### Task requirements
Within the records, which lines hold the string "evaluate"? Report each one by copying it.

### Data records
════
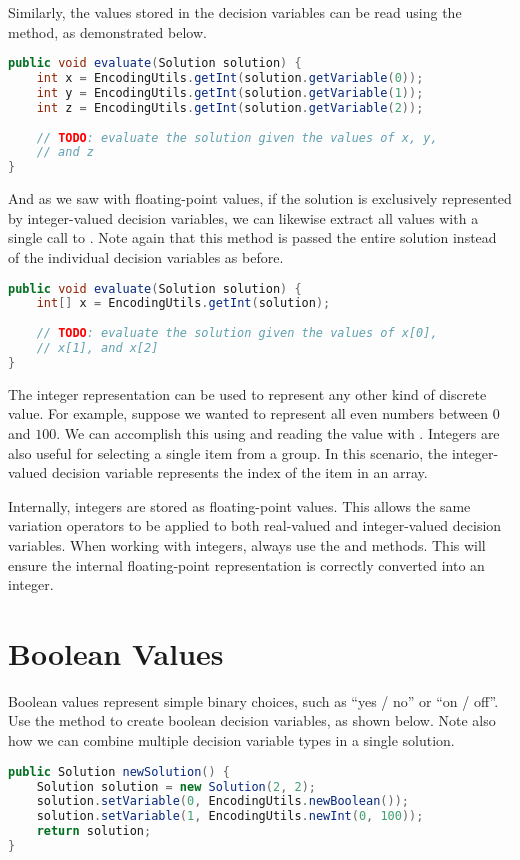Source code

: Similarly, the values stored in the decision variables can be read using the  method, as demonstrated below.
\begin{lstlisting}[language=Java]
public void evaluate(Solution solution) {
    int x = EncodingUtils.getInt(solution.getVariable(0));
    int y = EncodingUtils.getInt(solution.getVariable(1));
    int z = EncodingUtils.getInt(solution.getVariable(2));
    
    // TODO: evaluate the solution given the values of x, y,
    // and z
}
\end{lstlisting}

And as we saw with floating-point values, if the solution is exclusively represented by integer-valued decision variables, we can likewise extract all values with a single call to .  Note again that this method is passed the entire solution instead of the individual decision variables as before.
\begin{lstlisting}[language=Java]
public void evaluate(Solution solution) {
    int[] x = EncodingUtils.getInt(solution);
        
    // TODO: evaluate the solution given the values of x[0],
    // x[1], and x[2]
}
\end{lstlisting}

The integer representation can be used to represent any other kind of discrete value.  For example, suppose we wanted to represent all even numbers between $0$ and $100$.  We can accomplish this using  and reading the value with .  Integers are also useful for selecting a single item from a group.  In this scenario, the integer-valued decision variable represents the index of the item in an array.

\begin{tip}
Internally, integers are stored as floating-point values.  This allows the same variation operators to be applied to both real-valued and integer-valued decision variables.  When working with integers, always use the  and  methods.  This will ensure the internal floating-point representation is correctly converted into an integer.
\end{tip}

\section{Boolean Values}
Boolean values represent simple binary choices, such as ``yes / no'' or ``on / off''.  Use the  method to create boolean decision variables, as shown below.  Note also how we can combine multiple decision variable types in a single solution.
\begin{lstlisting}[language=Java]
public Solution newSolution() {
    Solution solution = new Solution(2, 2);
    solution.setVariable(0, EncodingUtils.newBoolean());
    solution.setVariable(1, EncodingUtils.newInt(0, 100));
    return solution;
}
\end{lstlisting}

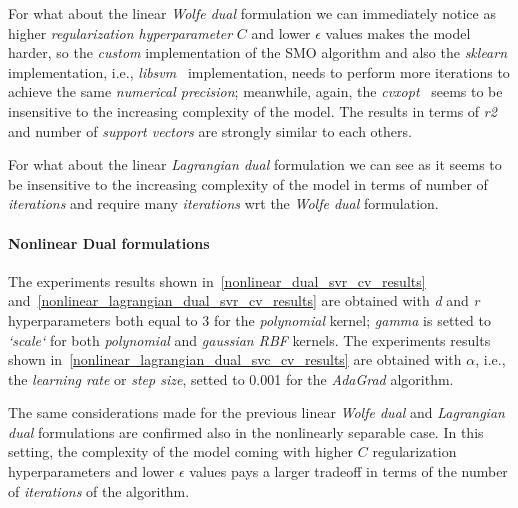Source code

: 

For what about the linear \emph{Wolfe dual} formulation we can immediately notice as higher \emph{regularization hyperparameter} $C$ and lower $\epsilon$ values makes the model harder, so the \emph{custom} implementation of the SMO algorithm and also the \emph{sklearn} implementation, i.e., \emph{libsvm}~\cite{chang2011libsvm} implementation, needs to perform more iterations to achieve the same \emph{numerical precision}; meanwhile, again, the \emph{cvxopt}~\cite{vandenberghe2010cvxopt} seems to be insensitive to the increasing complexity of the model. The results in terms of \emph{r2} and number of \emph{support vectors} are strongly similar to each others.



For what about the linear \emph{Lagrangian dual} formulation we can see as it seems to be insensitive to the increasing complexity of the model in terms of number of \emph{iterations} and require many \emph{iterations} wrt the \emph{Wolfe dual} formulation.

\paragraph{Nonlinear Dual formulations}

The experiments results shown in~\ref{nonlinear_dual_svr_cv_results} and~\ref{nonlinear_lagrangian_dual_svr_cv_results} are obtained with \emph{d} and \emph{r} hyperparameters both equal to 3 for the \emph{polynomial} kernel; \emph{gamma} is setted to \emph{`scale`} for both \emph{polynomial} and \emph{gaussian RBF} kernels. The experiments results shown in~\ref{nonlinear_lagrangian_dual_svc_cv_results} are obtained with $\alpha$, i.e., the \emph{learning rate} or \emph{step size}, setted to 0.001 for the \emph{AdaGrad} algorithm.





The same considerations made for the previous linear \emph{Wolfe dual} and \emph{Lagrangian dual} formulations are confirmed also in the nonlinearly separable case. In this setting, the complexity of the model coming with higher $C$ regularization hyperparameters and lower $\epsilon$ values pays a larger tradeoff in terms of the number of \emph{iterations} of the algorithm.

\pagebreak

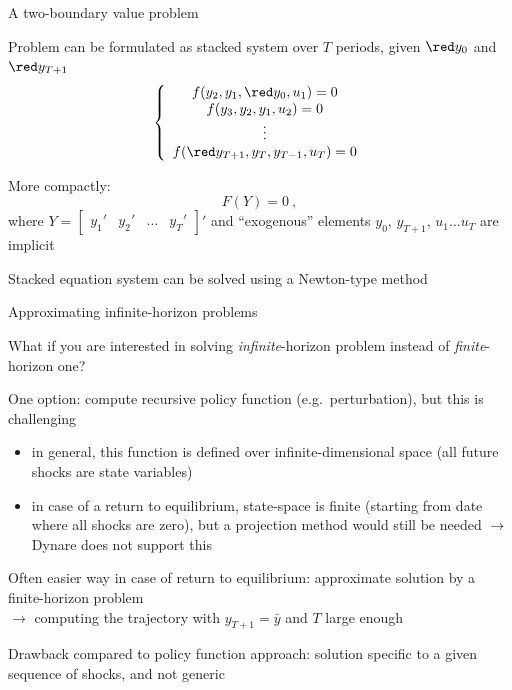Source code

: \documentclass[handout,usepdftitle=false,xcolor=dvipsnames,aspectratio=169]{beamer}
\begin{document}
\begin{frame}{A two-boundary value problem}

  \begin{witemize}
    \item Problem can be formulated as stacked system over $T$ periods, given ${\red y_0}$ and ${\red y_{T+1}}$
    \begin{equation}
      \left\{\begin{array}{c}
        f(y_2,y_1,{\red y_0},u_1)=0 \\
        f(y_3,y_2,y_1,u_2)=0        \\
        \vdots                      \\
        f({\red y_{T+1}},y_T,y_{T-1},u_T)=0
      \end{array}\right.
    \end{equation}
    \item More compactly:
    \begin{equation}
      F(Y) = 0 \: ,
    \end{equation}
    where $Y =
      \left[\begin{array}{llll}y_1'&y_2'&\ldots&y_T'\end{array}\right]'$ and ``exogenous'' elements $y_0$, $y_{T+1}$, $u_1\ldots u_T$ are implicit
    \item Stacked equation system can be solved using a Newton-type method
  \end{witemize}
\end{frame}


\begin{frame}{Approximating infinite-horizon problems}
  \begin{witemize}
    \item What if you are interested in solving \emph{infinite}-horizon problem instead of \emph{finite}-horizon one?
    \item One option: compute recursive policy function (e.g.\
    perturbation), but this is challenging
    \begin{itemize}
      \item in general, this function is defined over infinite-dimensional space
            (all future shocks are state variables)
      \item in case of a return to equilibrium, state-space
            is finite (starting from date where all shocks are zero), but a
            projection method would still be needed
            $\rightarrow$ Dynare does not support this
    \end{itemize}
    \item Often easier way in case of return to equilibrium: approximate solution by a finite-horizon problem\\
    $\rightarrow$ computing the trajectory with $y_{T+1}=\bar y$ and $T$
    large enough
    \item Drawback compared to policy function approach: solution specific to a given sequence of shocks, and not generic
  \end{witemize}
\end{frame}
\end{document}
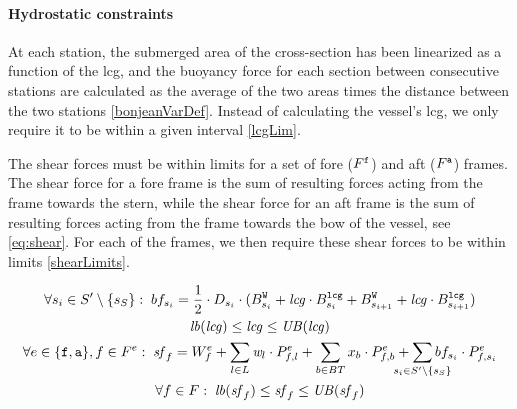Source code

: \paragraph{Hydrostatic constraints}
At each station, the submerged area of the cross-section has been linearized as a function of the lcg, and the buoyancy force for each section between consecutive stations are calculated as the average of the two areas times the distance between the two stations \eqref{bonjeanVarDef}. 
Instead of calculating the vessel's lcg, we only require it to be within a given interval \eqref{lcgLim}.

The shear forces must be within limits for a set of fore ($F^{\texttt{f}}$) and aft ($F^{\texttt{a}}$) frames. The shear force for a fore frame is the sum of resulting forces acting from the frame towards the stern, while the shear force for an aft frame is the sum of resulting forces acting from the frame towards the bow of the vessel, see \eqref{eq:shear}. For each of the frames, we then require these shear forces to be within limits \eqref{shearLimits}.

\begin{gather}
\forall s_i \in S'\setminus\{s_S\}:\;
\bonjean_{s_i} = \frac{1}{2}\cdot D_{s_i}\cdot(\Bonj^\trt{W}_{s_i} + \mi{lcg}\cdot \Bonj^\trt{lcg}_{s_i}	+ \Bonj^\trt{W}_{s_{i+1}} + \mi{lcg}\cdot \Bonj^\trt{lcg}_{s_{i+1}})
\label{bonjeanVarDef}\\
%
\mi{lb}(\mi{lcg}) \leq \mi{lcg} \leq \mi{UB}(\mi{lcg})
\label{lcgLim}\\
%
\forall {e}\in\{\trt{f},\trt{a}\}, f \in \Sec^{e}:\;
\shear_f = W^{e}_f+ \sum_{l\in L} \weight_l\cdot \Prop_{f,l}^{e} + \sum_{b \in BT} x_b\cdot \Prop^{e}_{f,b} 	+ \smashoperator{\sum_{s_i \in S'\setminus\{s_S\}}}\bonjean_{s_i}\cdot \Prop^{e}_{f,s_i}
\label{eq:shear}\\
%
\forall f \in \Sec:\;	\mi{lb}(\shear_f)\leq	\shear_f \leq \mi{UB}(\shear_f)
\label{shearLimits}
\end{gather}
%
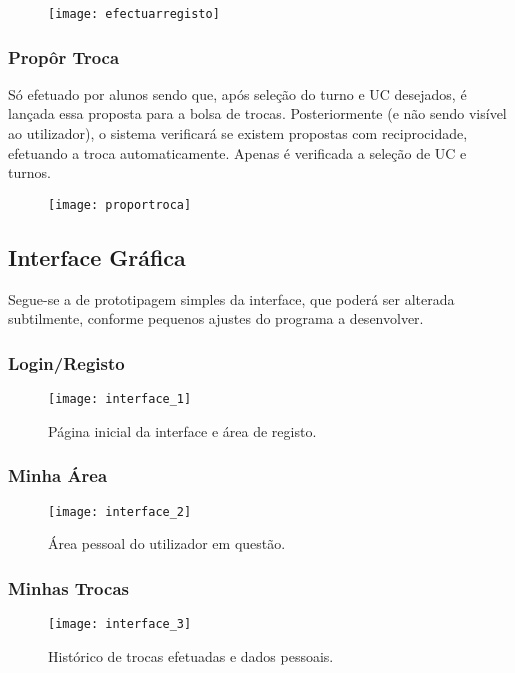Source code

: \documentclass[a4paper]{article}
\begin{document}
\begin{figure}[H]
\centering
\texttt{[image: efectuarregisto]}
\caption{}
\label{fig:13}
\end{figure}


\subsubsection{Propôr Troca}
\hspace{3mm}Só efetuado por alunos sendo que, após seleção do turno e UC desejados, é lançada essa proposta para a bolsa de trocas. Posteriormente (e não sendo visível ao utilizador), o sistema verificará se existem propostas com reciprocidade, efetuando a troca automaticamente. Apenas é verificada a seleção de UC e turnos.

\begin{figure}[H]
\centering
\texttt{[image: proportroca]}
\caption{}
\label{fig:14}
\end{figure}



\subsection{Interface Gráfica}
\hspace{3mm} Segue-se a de prototipagem simples da interface, que poderá ser alterada subtilmente, conforme pequenos ajustes do programa a desenvolver. 


\subsubsection{Login/Registo}
\begin{figure}[H]
\centering
\texttt{[image: interface\_1]}
\caption{Página inicial da interface e área de registo.}
\label{fig:15}
\end{figure}



\subsubsection{Minha Área}
\begin{figure}[H]
\centering
\texttt{[image: interface\_2]}
\caption{Área pessoal do utilizador em questão.}
\label{fig:16}
\end{figure}


\subsubsection{Minhas Trocas}
\begin{figure}[H]
\centering
\texttt{[image: interface\_3]}
\caption{Histórico de trocas efetuadas e dados pessoais.}
\label{fig:17}
\end{figure}
\end{document}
════
### Response area
public void evaluate(Solution solution) {
    // TODO: evaluate the solution given the values of x, y,
public void evaluate(Solution solution) {
    // TODO: evaluate the solution given the values of x[0],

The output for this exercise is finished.